In an average year, about 30% of Chapter 2 funds spent in Jefferson Parish, Louisiana, were distributed to Catholic or religious private schools. Taxpayers sued, arguing that this violated the First Amendment's Establishment Clause.

Lee Boothby, representing parents who opposed the aid program in Louisiana, said the issue at stake was "our historic commitment that taxpayers not be required to subsidize religious schools".

== Opinion of the Court ==
By a 6-3 vote, the Court found that the program was constitutional, and aid could be provided to religious schools. There was no majority opinion, only a plurality of four with two justices concurring in part.

Mary Helms and other public school parents filed suit alleging that Chapter 2, as applied in Jefferson Parish, violated the First Amendment's Establishment Clause. The District Court initially agreed, finding that Chapter 2 had the primary effect of advancing religion because the materials and equipment loaned to the Catholic schools were direct aid and that the schools were pervasively sectarian. But after the presiding judge who made the initial ruling retired, the case was reviewed by a new judge, who reversed that decision. Thereafter, based on different precedent, the court upheld Chapter 2. In reversing, the Court of Appeals held Chapter 2 unconstitutional.

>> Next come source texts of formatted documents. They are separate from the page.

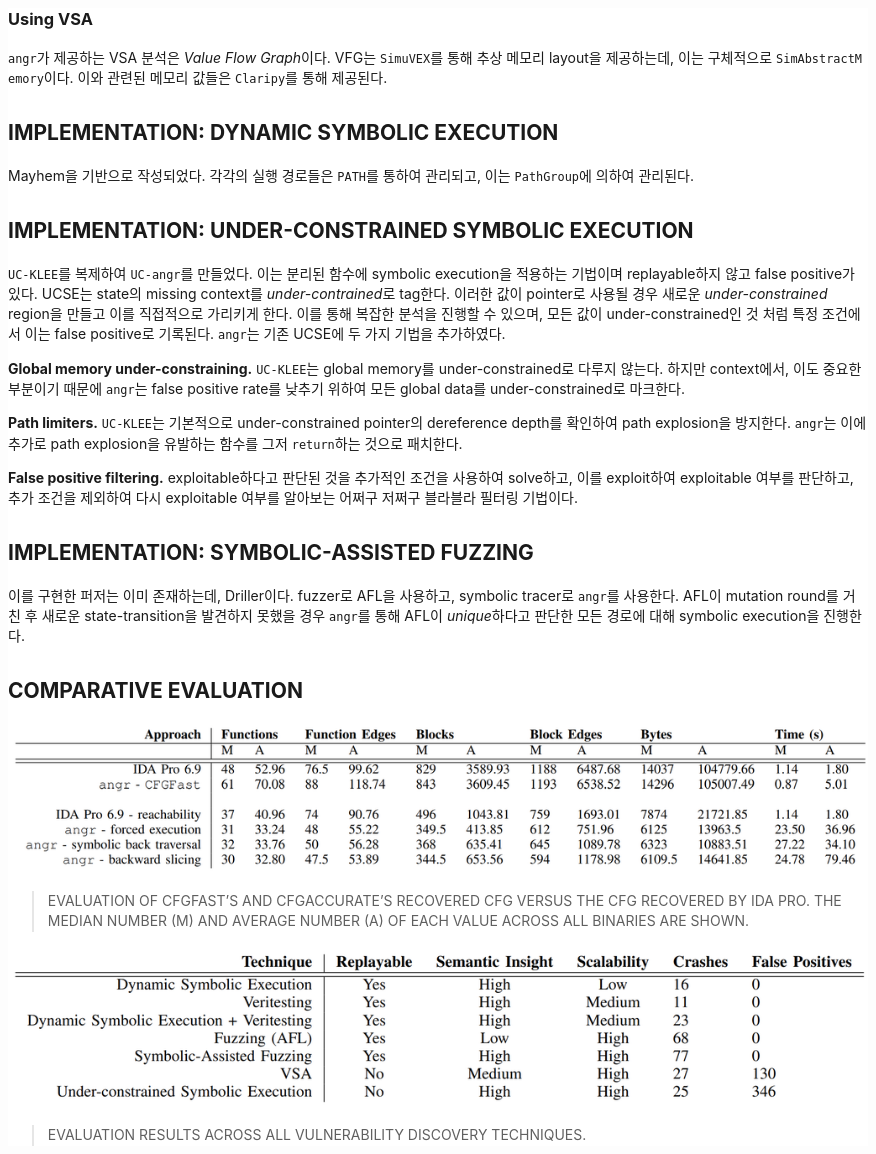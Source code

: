 ### Using VSA
`angr`가 제공하는 VSA 분석은 *Value Flow Graph*이다. VFG는 `SimuVEX`를 통해 추상 메모리 layout을 제공하는데, 이는 구체적으로 `SimAbstractMemory`이다. 이와 관련된 메모리 값들은 `Claripy`를 통해 제공된다.

## IMPLEMENTATION: DYNAMIC SYMBOLIC EXECUTION
Mayhem을 기반으로 작성되었다. 각각의 실행 경로들은 `PATH`를 통하여 관리되고, 이는 `PathGroup`에 의하여 관리된다. 

## IMPLEMENTATION: UNDER-CONSTRAINED SYMBOLIC EXECUTION
`UC-KLEE`를 복제하여 `UC-angr`를 만들었다. 이는 분리된 함수에 symbolic execution을 적용하는 기법이며 replayable하지 않고 false positive가 있다. UCSE는 state의 missing context를 *under-contrained*로 tag한다. 이러한 값이 pointer로 사용될 경우 새로운 *under-constrained* region을 만들고 이를 직접적으로 가리키게 한다. 이를 통해 복잡한 분석을 진행할 수 있으며, 모든 값이 under-constrained인 것 처럼 특정 조건에서 이는 false positive로 기록된다. `angr`는 기존 UCSE에 두 가지 기법을 추가하였다.

**Global memory under-constraining.** `UC-KLEE`는 global memory를 under-constrained로 다루지 않는다. 하지만 context에서, 이도 중요한 부분이기 때문에 `angr`는 false positive rate를 낮추기 위하여 모든 global data를 under-constrained로 마크한다.

**Path limiters.** `UC-KLEE`는 기본적으로 under-constrained pointer의 dereference depth를 확인하여 path explosion을 방지한다. `angr`는 이에 추가로 path explosion을 유발하는 함수를 그저 `return`하는 것으로 패치한다.

**False positive filtering.** exploitable하다고 판단된 것을 추가적인 조건을 사용하여 solve하고, 이를 exploit하여 exploitable 여부를 판단하고, 추가 조건을 제외하여 다시 exploitable 여부를 알아보는 어쩌구 저쩌구 블라블라 필터링 기법이다.

## IMPLEMENTATION: SYMBOLIC-ASSISTED FUZZING
이를 구현한 퍼저는 이미 존재하는데, Driller이다. fuzzer로 AFL을 사용하고, symbolic tracer로 `angr`를 사용한다. AFL이 mutation round를 거친 후 새로운 state-transition을 발견하지 못했을 경우 `angr`를 통해 AFL이 *unique*하다고 판단한 모든 경로에 대해 symbolic execution을 진행한다.

## COMPARATIVE EVALUATION
![TABLE II](assets/img/post_img/2022-11-06-17-30-11.png)
> EVALUATION OF CFGFAST’S AND CFGACCURATE’S RECOVERED CFG VERSUS THE CFG RECOVERED BY IDA PRO. THE MEDIAN NUMBER (M) AND AVERAGE NUMBER (A) OF EACH VALUE ACROSS ALL BINARIES ARE SHOWN.

![TABLE IV](assets/img/post_img/2022-11-06-17-33-09.png)
> EVALUATION RESULTS ACROSS ALL VULNERABILITY DISCOVERY TECHNIQUES.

The Court used the two relevant criteria of the Lemon test to make a ruling:
1. Does the program have a secular purpose?
2. Does the program have a primary effect of advancing or inhibiting religion?
3. Does the program create an excessive entanglement between government and religion?

The Lemon test's third criterion was held in Agostini v. Felton not to be relevant when considering distributing aid to religious schools. The Court ruled that the loans were acceptable because they did not represent a governmental indoctrination or advancement of religion. The loans were made in a nondiscriminatory and constitutional fashion to both secular and non-secular schools.

Whether governmental aid to religious schools results in religious indoctrination ultimately depends on whether any indoctrination that occurs could reasonably be attributed to governmental action.
— Justice Thomas

Since the loans were suitable for both religious and public schools, the government was not serving to advance religion.

This decision expressly overruled Meek v. Pittenger (1975) and Wolman v. Walter (1977), as those decisions conflicted with its chosen analysis in this case. Both of those cases invalidated aid in the form of instructional materials to sectarian schools.

Accordingly, the government could provide aid to religious groups as long as such aid advanced a legitimate non-religious purpose and was granted in the same manner to non-religious groups.